NMU and U.P. History just a Click Away
Many digital collections documenting the history of the Upper Peninsula are now freely accessible and searchable on the U.P. Digital Network (UPLINK) at uplink.nmu.edu, hosted by the Central U.P. and Northern Michigan University Archives.
NMU digitized materials, ranging from yearbooks and historical photos to audio interviews and videos, are also accessible online. Collections already online or soon to be available include the following: newspapers such as The Mining Journal (1916-1924, with more to follow) and Grand Marais Gazette; business records from the Copper Range Company and others; lighthouse records from Ontonagon; and oral history collections related to Italian Americans, the Marquette Women’s Center and more.
Big Changes Coming to Northern's Campus
Last fall, the NMU Board voted to invest $90.6 million in capital projects, major maintenance and campus improvements. Each project is a direct investment in NMU students, in faculty, and in the quality of academic programs and student services. Bond proceeds will cover slightly more than one-third of the total cost. Other funding sources include capital and maintenance reserves, state capital outlay funds and private donor support.
“Timing is really what’s driving these investments,” said Gavin Leach ’85 BS, ’99 MPA, vice president for Finance and Administration. “We have a series of bonds that are expiring and we want to take advantage of the low interest rates during this limited window and reinvest in priority projects through a bond issuance without a major impact to the university’s budget structure. We can also refinance some of the bonds that aren’t expiring at the lower rate.

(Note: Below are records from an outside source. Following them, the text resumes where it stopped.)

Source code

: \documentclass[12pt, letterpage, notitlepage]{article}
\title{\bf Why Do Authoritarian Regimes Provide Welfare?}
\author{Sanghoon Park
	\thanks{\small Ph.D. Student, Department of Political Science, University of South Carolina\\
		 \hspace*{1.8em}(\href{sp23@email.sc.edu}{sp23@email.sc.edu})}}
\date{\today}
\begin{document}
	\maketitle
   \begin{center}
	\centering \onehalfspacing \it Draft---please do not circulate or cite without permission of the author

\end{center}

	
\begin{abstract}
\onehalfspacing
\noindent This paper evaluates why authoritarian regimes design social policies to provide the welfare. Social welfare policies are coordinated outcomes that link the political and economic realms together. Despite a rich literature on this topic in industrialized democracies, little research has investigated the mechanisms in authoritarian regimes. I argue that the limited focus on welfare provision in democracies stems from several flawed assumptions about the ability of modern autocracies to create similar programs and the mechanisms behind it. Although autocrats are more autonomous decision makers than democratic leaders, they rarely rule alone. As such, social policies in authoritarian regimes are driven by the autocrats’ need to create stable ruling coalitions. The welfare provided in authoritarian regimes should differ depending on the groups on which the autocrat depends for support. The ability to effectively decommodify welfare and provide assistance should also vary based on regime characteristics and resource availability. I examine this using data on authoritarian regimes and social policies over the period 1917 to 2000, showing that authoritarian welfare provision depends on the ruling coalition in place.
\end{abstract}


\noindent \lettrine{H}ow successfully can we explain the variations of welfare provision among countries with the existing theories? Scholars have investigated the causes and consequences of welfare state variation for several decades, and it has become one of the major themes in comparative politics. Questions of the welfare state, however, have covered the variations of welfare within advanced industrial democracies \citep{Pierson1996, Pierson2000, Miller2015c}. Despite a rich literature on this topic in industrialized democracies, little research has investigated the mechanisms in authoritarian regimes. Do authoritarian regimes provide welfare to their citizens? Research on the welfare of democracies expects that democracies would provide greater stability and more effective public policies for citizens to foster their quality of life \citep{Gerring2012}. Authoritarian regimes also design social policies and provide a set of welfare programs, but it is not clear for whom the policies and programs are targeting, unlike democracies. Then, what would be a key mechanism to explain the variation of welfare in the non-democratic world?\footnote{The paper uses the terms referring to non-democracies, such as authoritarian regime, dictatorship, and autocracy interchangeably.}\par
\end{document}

This is an excellent opportunity to make campus improvements while the cost to the university is lower.”
The priority capital projects and associated costs are:
- Transformation of the Jacobetti Complex into a career and engineering tech facility. This was previously approved for $20 million in capital outlay funding from the State of Michigan.
- Northern Enterprise Center. This project next to the McClintock Building will provide a new, identifiable home for the College of Business and other academic programs currently located outside of the academic mall.
- New Health and Wellness Center to improve the campus community’s access to physical and mental health services.
- Harden Hall Library modernization. The second and third floors will be renovated and specialty centers such as All Campus Tutoring, the Writing Center and the Central U.P. and NMU Archives will be relocated.
- New science labs. The project will address the need for additional teaching labs for high-demand programs in biology, chemistry, psychology and nursing.
- Renovation of existing unoccupied space in the Northern Center to accommodate the cosmetology and hospitality management programs, which were located in the Jacobetti Complex.
- New facility for the NMU Behavior Education Assessment and Research (BEAR) Center to better serve patients, improve instructional delivery and training for students and provide space for program expansion.
- McClintock classroom upgrades associated with the Northern Enterprise Center.
- West Hall and Gries Hall, where many memories were made over the past 57 years, are being demolished.
- Major maintenance projects include replacing the Berry Events Center’s existing ice-making system and the turf in the Superior Dome.